Dalam prospektusnya, obligasi berkelanjutan tahap II Astra Sedaya Finance senilai Rp 1,8 triliun menawarkan tiga seri. Pada obligasi seri C bertenor tiga tahun dan akan diterbitkan kuartal IV ini menawarkan kupon sebesar 9,75%. Nilai obligasi ini sebesar Rp 350 miliar. Adapun, peringkat obligasi ini AA+ dari PT Pemeringkat Efek Indonesia (Pefindo) dan AAA dari PT Fitch Rating Indonesia. Jika dibandingkan dengan penerbitan obligasi tahap I dengan tenor sama, kupon yang ditawarkan kali ini cukup tinggi. Obligasi terdahulu yang terbit Juni 2013 lalu memiliki kupon 7,75%.
Sementara, obligasi tahap II seri A sebesar Rp 545 miliar memiliki kupon sebesar 8,75%. Tenor obligasi ini selama 370 hari. Lalu, obligasi seri B sebesar Rp 870 miliar dengan kupon sebesar 9,75% memiliki tenor 4 tahun.
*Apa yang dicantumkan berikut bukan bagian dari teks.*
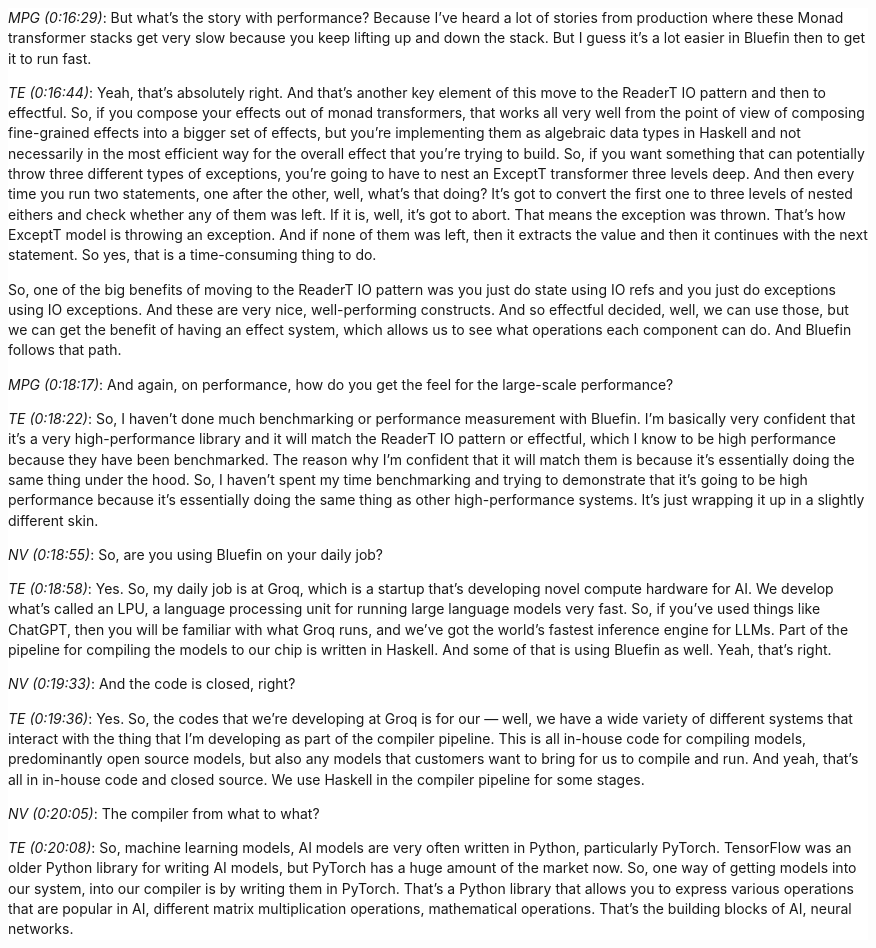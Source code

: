 *MPG (0:16:29)*: But what’s the story with performance? Because I’ve heard a lot of stories from production where these Monad transformer stacks get very slow because you keep lifting up and down the stack. But I guess it’s a lot easier in Bluefin then to get it to run fast.

*TE (0:16:44)*: Yeah, that’s absolutely right. And that’s another key element of this move to the ReaderT IO pattern and then to effectful. So, if you compose your effects out of monad transformers, that works all very well from the point of view of composing fine-grained effects into a bigger set of effects, but you’re implementing them as algebraic data types in Haskell and not necessarily in the most efficient way for the overall effect that you’re trying to build. So, if you want something that can potentially throw three different types of exceptions, you’re going to have to nest an ExceptT transformer three levels deep. And then every time you run two statements, one after the other, well, what’s that doing? It’s got to convert the first one to three levels of nested eithers and check whether any of them was left. If it is, well, it’s got to abort. That means the exception was thrown. That’s how ExceptT model is throwing an exception. And if none of them was left, then it extracts the value and then it continues with the next statement. So yes, that is a time-consuming thing to do. 

So, one of the big benefits of moving to the ReaderT IO pattern was you just do state using IO refs and you just do exceptions using IO exceptions. And these are very nice, well-performing constructs. And so effectful decided, well, we can use those, but we can get the benefit of having an effect system, which allows us to see what operations each component can do. And Bluefin follows that path.

*MPG (0:18:17)*: And again, on performance, how do you get the feel for the large-scale performance?

*TE (0:18:22)*: So, I haven’t done much benchmarking or performance measurement with Bluefin. I’m basically very confident that it’s a very high-performance library and it will match the ReaderT IO pattern or effectful, which I know to be high performance because they have been benchmarked. The reason why I’m confident that it will match them is because it’s essentially doing the same thing under the hood. So, I haven’t spent my time benchmarking and trying to demonstrate that it’s going to be high performance because it’s essentially doing the same thing as other high-performance systems. It’s just wrapping it up in a slightly different skin.

*NV (0:18:55)*: So, are you using Bluefin on your daily job?

*TE (0:18:58)*: Yes. So, my daily job is at Groq, which is a startup that’s developing novel compute hardware for AI. We develop what’s called an LPU, a language processing unit for running large language models very fast. So, if you’ve used things like ChatGPT, then you will be familiar with what Groq runs, and we’ve got the world’s fastest inference engine for LLMs. Part of the pipeline for compiling the models to our chip is written in Haskell. And some of that is using Bluefin as well. Yeah, that’s right.

*NV (0:19:33)*: And the code is closed, right?

*TE (0:19:36)*: Yes. So, the codes that we’re developing at Groq is for our — well, we have a wide variety of different systems that interact with the thing that I’m developing as part of the compiler pipeline. This is all in-house code for compiling models, predominantly open source models, but also any models that customers want to bring for us to compile and run. And yeah, that’s all in in-house code and closed source. We use Haskell in the compiler pipeline for some stages.

*NV (0:20:05)*: The compiler from what to what?

*TE (0:20:08)*: So, machine learning models, AI models are very often written in Python, particularly PyTorch. TensorFlow was an older Python library for writing AI models, but PyTorch has a huge amount of the market now. So, one way of getting models into our system, into our compiler is by writing them in PyTorch. That’s a Python library that allows you to express various operations that are popular in AI, different matrix multiplication operations, mathematical operations. That’s the building blocks of AI, neural networks. 

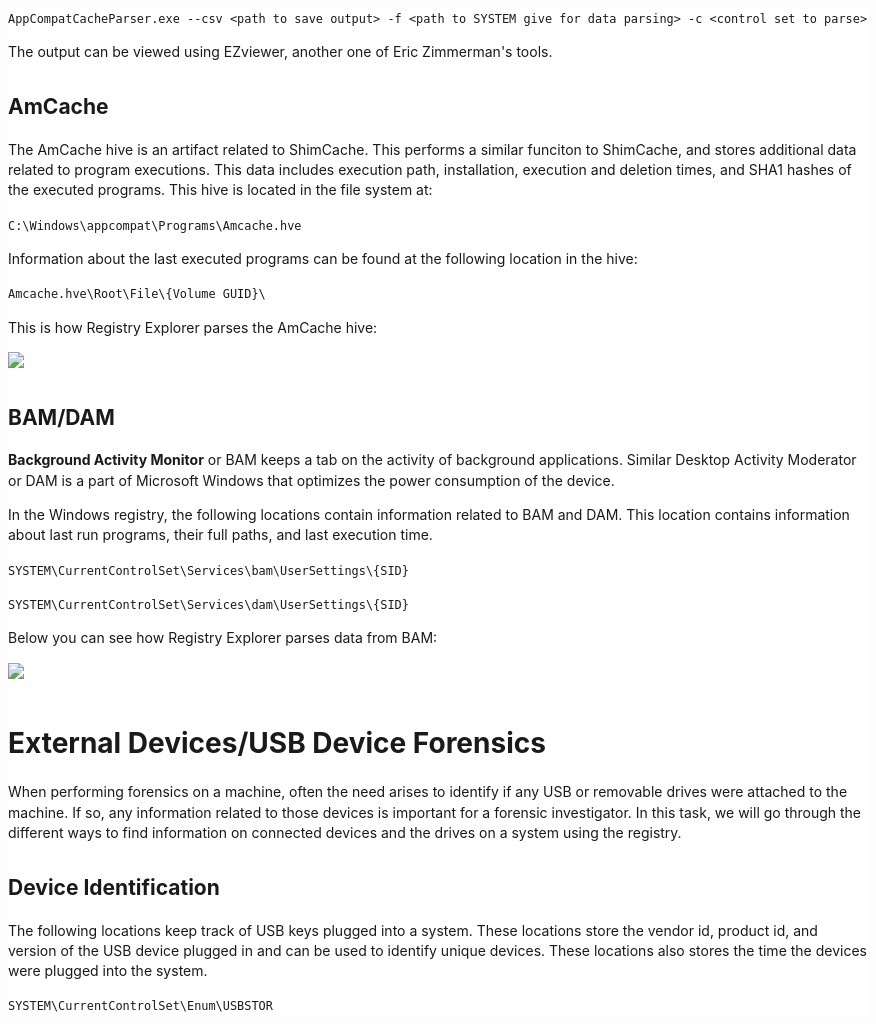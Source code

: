`AppCompatCacheParser.exe --csv <path to save output> -f <path to SYSTEM give for data parsing> -c <control set to parse>`

The output can be viewed using EZviewer, another one of Eric Zimmerman's tools.

## AmCache

The AmCache hive is an artifact related to ShimCache. This performs a similar funciton to ShimCache, and stores additional data related to program executions. This data includes execution path, installation, execution and deletion times, and SHA1 hashes of the executed programs. This hive is located in the file system at:

`C:\Windows\appcompat\Programs\Amcache.hve`

Information about the last executed programs can be found at the following location in the hive:

`Amcache.hve\Root\File\{Volume GUID}\`

This is how Registry Explorer parses the AmCache hive:

![](https://i.imgur.com/Fmy8Wgw.png)

## BAM/DAM

**Background Activity Monitor** or BAM keeps a tab on the activity of background applications. Similar Desktop Activity Moderator or DAM is a part of Microsoft Windows that optimizes the power consumption of the device.

In the Windows registry, the following locations contain information related to BAM and DAM. This location contains information about last run programs, their full paths, and last execution time.

`SYSTEM\CurrentControlSet\Services\bam\UserSettings\{SID}`

`SYSTEM\CurrentControlSet\Services\dam\UserSettings\{SID}`

Below you can see how Registry Explorer parses data from BAM:

![](https://i.imgur.com/y1exryA.png)

# External Devices/USB Device Forensics

When performing forensics on a machine, often the need arises to identify if any USB or removable drives were attached to the machine. If so, any information related to those devices is important for a forensic investigator. In this task, we will go through the different ways to find information on connected devices and the drives on a system using the registry. 

## Device Identification

The following locations keep track of USB keys plugged into a system. These locations store the vendor id, product id, and version of the USB device plugged in and can be used to identify unique devices. These locations also stores the time the devices were plugged into the system.

`SYSTEM\CurrentControlSet\Enum\USBSTOR`
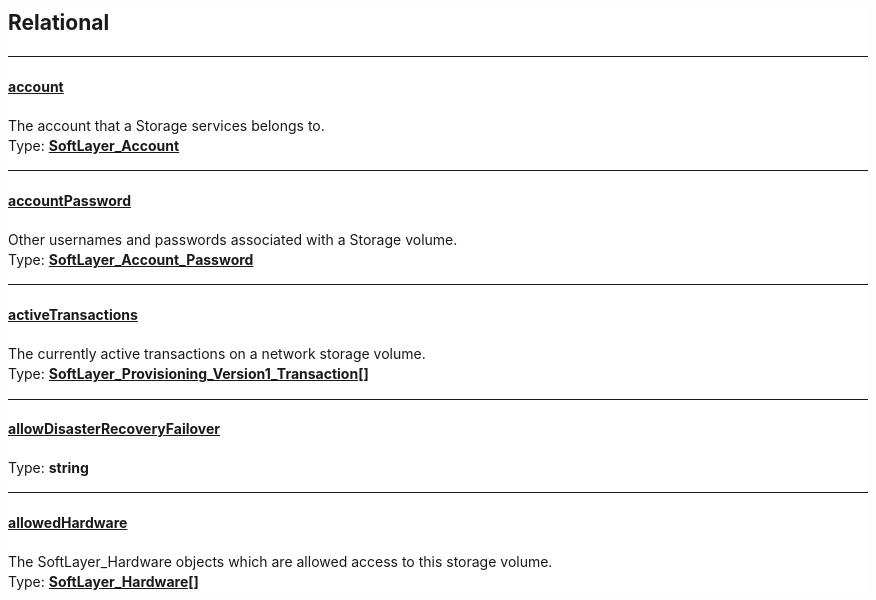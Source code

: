 
</div>
</div>


<div id="relationalProperties"  class="prop-content" >

## Relational
<div class="prop-row">

-----
[account]: #account
#### [account]
The account that a Storage services belongs to.  
<span class="type-label">Type: </span>**<a href='/reference/datatypes/SoftLayer_Account'>SoftLayer_Account </a>**


</div>
<div class="prop-row">

-----
[accountPassword]: #accountpassword
#### [accountPassword]
Other usernames and passwords associated with a Storage volume.  
<span class="type-label">Type: </span>**<a href='/reference/datatypes/SoftLayer_Account_Password'>SoftLayer_Account_Password </a>**


</div>
<div class="prop-row">

-----
[activeTransactions]: #activetransactions
#### [activeTransactions]
The currently active transactions on a network storage volume.  
<span class="type-label">Type: </span>**<a href='/reference/datatypes/SoftLayer_Provisioning_Version1_Transaction'>SoftLayer_Provisioning_Version1_Transaction[] </a>**


</div>
<div class="prop-row">

-----
[allowDisasterRecoveryFailover]: #allowdisasterrecoveryfailover
#### [allowDisasterRecoveryFailover]
  
<span class="type-label">Type: </span>**string**


</div>
<div class="prop-row">

-----
[allowedHardware]: #allowedhardware
#### [allowedHardware]
The SoftLayer_Hardware objects which are allowed access to this storage volume.  
<span class="type-label">Type: </span>**<a href='/reference/datatypes/SoftLayer_Hardware'>SoftLayer_Hardware[] </a>**



[accountId]: #accountid
[capacityGb]: #capacitygb
[createDate]: #createdate
[guestId]: #guestid
[hardwareId]: #hardwareid
[hostId]: #hostid
[id]: #id
[nasType]: #nastype
[notes]: #notes
[password]: #password
[serviceProviderId]: #serviceproviderid
[storageTypeId]: #storagetypeid
[upgradableFlag]: #upgradableflag
[username]: #username
[allowedIpAddresses]: #allowedipaddresses
[allowedReplicationHardware]: #allowedreplicationhardware
[allowedReplicationIpAddresses]: #allowedreplicationipaddresses
[allowedReplicationSubnets]: #allowedreplicationsubnets
[allowedReplicationVirtualGuests]: #allowedreplicationvirtualguests
[allowedSubnets]: #allowedsubnets
[allowedVirtualGuests]: #allowedvirtualguests
[billingItem]: #billingitem
[billingItemCategory]: #billingitemcategory
[bytesUsed]: #bytesused
[creationScheduleId]: #creationscheduleid
[credentials]: #credentials
[dailySchedule]: #dailyschedule
[dependentDuplicate]: #dependentduplicate
[dependentDuplicates]: #dependentduplicates
[events]: #events
[failbackInProgressFlag]: #failbackinprogressflag
[failbackNotAllowed]: #failbacknotallowed
[fileNetworkMountAddress]: #filenetworkmountaddress
[hardware]: #hardware
[hasEncryptionAtRest]: #hasencryptionatrest
[hourlySchedule]: #hourlyschedule
[intervalSchedule]: #intervalschedule
[iops]: #iops
[isDependentDuplicateProvisionCompleted]: #isdependentduplicateprovisioncompleted
[isInDedicatedServiceResource]: #isindedicatedserviceresource
[isReadyForSnapshot]: #isreadyforsnapshot
[isReadyToMount]: #isreadytomount
[iscsiLuns]: #iscsiluns
[iscsiTargetIpAddresses]: #iscsitargetipaddresses
[lunId]: #lunid
[manualSnapshots]: #manualsnapshots
[metricTrackingObject]: #metrictrackingobject
[mountPath]: #mountpath
[mountableFlag]: #mountableflag
[moveAndSplitStatus]: #moveandsplitstatus
[notificationSubscribers]: #notificationsubscribers
[originalSnapshotName]: #originalsnapshotname
[originalVolumeName]: #originalvolumename
[originalVolumeSize]: #originalvolumesize
[osType]: #ostype
[osTypeId]: #ostypeid
[parentPartnerships]: #parentpartnerships
[parentVolume]: #parentvolume
[partnerships]: #partnerships
[permissionsGroups]: #permissionsgroups
[properties]: #properties
[provisionedIops]: #provisionediops
[replicatingLuns]: #replicatingluns
[replicatingVolume]: #replicatingvolume
[replicationEvents]: #replicationevents
[replicationPartners]: #replicationpartners
[replicationSchedule]: #replicationschedule
[replicationStatus]: #replicationstatus
[schedules]: #schedules
[serviceResource]: #serviceresource
[serviceResourceBackendIpAddress]: #serviceresourcebackendipaddress
[serviceResourceName]: #serviceresourcename
[snapshotCapacityGb]: #snapshotcapacitygb
[snapshotCreationTimestamp]: #snapshotcreationtimestamp
[snapshotDeletionThresholdPercentage]: #snapshotdeletionthresholdpercentage
[snapshotSizeBytes]: #snapshotsizebytes
[snapshotSpaceAvailable]: #snapshotspaceavailable
[snapshots]: #snapshots
[staasVersion]: #staasversion
[storageGroups]: #storagegroups
[storageTierLevel]: #storagetierlevel
[storageType]: #storagetype
[totalBytesUsed]: #totalbytesused
[totalScheduleSnapshotRetentionCount]: #totalschedulesnapshotretentioncount
[usageNotification]: #usagenotification
[vendorName]: #vendorname
[virtualGuest]: #virtualguest
[volumeHistory]: #volumehistory
[volumeName]: #volumename
[volumeStatus]: #volumestatus
[webccAccount]: #webccaccount
[weeklySchedule]: #weeklyschedule
[activeTransactionCount]: #activetransactioncount
[allowedHardwareCount]: #allowedhardwarecount
[allowedIpAddressCount]: #allowedipaddresscount
[allowedReplicationHardwareCount]: #allowedreplicationhardwarecount
[allowedReplicationIpAddressCount]: #allowedreplicationipaddresscount
[allowedReplicationSubnetCount]: #allowedreplicationsubnetcount
[allowedReplicationVirtualGuestCount]: #allowedreplicationvirtualguestcount
[allowedSubnetCount]: #allowedsubnetcount
[allowedVirtualGuestCount]: #allowedvirtualguestcount
[credentialCount]: #credentialcount
[dependentDuplicateCount]: #dependentduplicatecount
[eventCount]: #eventcount
[iscsiLunCount]: #iscsiluncount
[iscsiTargetIpAddressCount]: #iscsitargetipaddresscount
[manualSnapshotCount]: #manualsnapshotcount
[notificationSubscriberCount]: #notificationsubscribercount
[parentPartnershipCount]: #parentpartnershipcount
[partnershipCount]: #partnershipcount
[permissionsGroupCount]: #permissionsgroupcount
[propertyCount]: #propertycount
[replicatingLunCount]: #replicatingluncount
[replicationEventCount]: #replicationeventcount
[replicationPartnerCount]: #replicationpartnercount
[scheduleCount]: #schedulecount
[snapshotCount]: #snapshotcount
[storageGroupCount]: #storagegroupcount
[volumeHistoryCount]: #volumehistorycount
Head of Fixed Income Research PT Mandiri Sekuritas, Handy Yunianto menjelaskan, dalam menentukan kupon obligasi, perusahaan penerbit akan mengacu pada kupon surat utang negara (SUN) dengan tenor yang sama ditambah risk premium. Selain itu juga mencau tingkat suku bunga acuan (BI rate) pada saat penerbitan obligasi.
Menurut Handy, di akhir Juni 2013 dampak kenaikan harga bahan bakar minyak (BBM) bersubsidi belum terasa, sehingga belum memicu inflasi. Sementara, saat ini kondisi ekonomi domestik sudah berbeda. Salah satunya, tingkat BI rate yang sudah terkerek naik. “Volatilitas pasar lebih tinggi, BI rate juga belum turun sehingga kupon obligasi meningkat,” jelas Handy , kemarin.
Meski harus memberikan kupon lebih besar, namun apabila kebutuhan dana perusahaan penerbit tidak dapat ditunda, maka penerbitan obligasi tetap dilakukan. Ia menduga, pemilihan waktu penerbitan obligasi saat ini lantaran perusahaan penerbit tidak ingin berspekulasi terhadap kondisi pasar finansial di tahun depan.
Handy optimistis, penerbitan obligasi di dalam negeri pada tahun depan lebih semarak meski memasuki tahun politik. Sebab, tahun depan lebih banyak obligasi korporasi yang jatuh tempo. Faktor lain yang memicu ramainya penerbitan obligasi adalah ekspektasi inflasi dan BI rate yang lebih rendah dibanding tahun ini. Handy menghitung, inflasi tahun depan antara 6% sampai 7%. Namun, masih ada kekhawatiran dari neraca perdagangan dalam negeri. Investor juga perlu mencermati fluktuasi US Treasury yang dapat mendorong kenaikan yield SUN.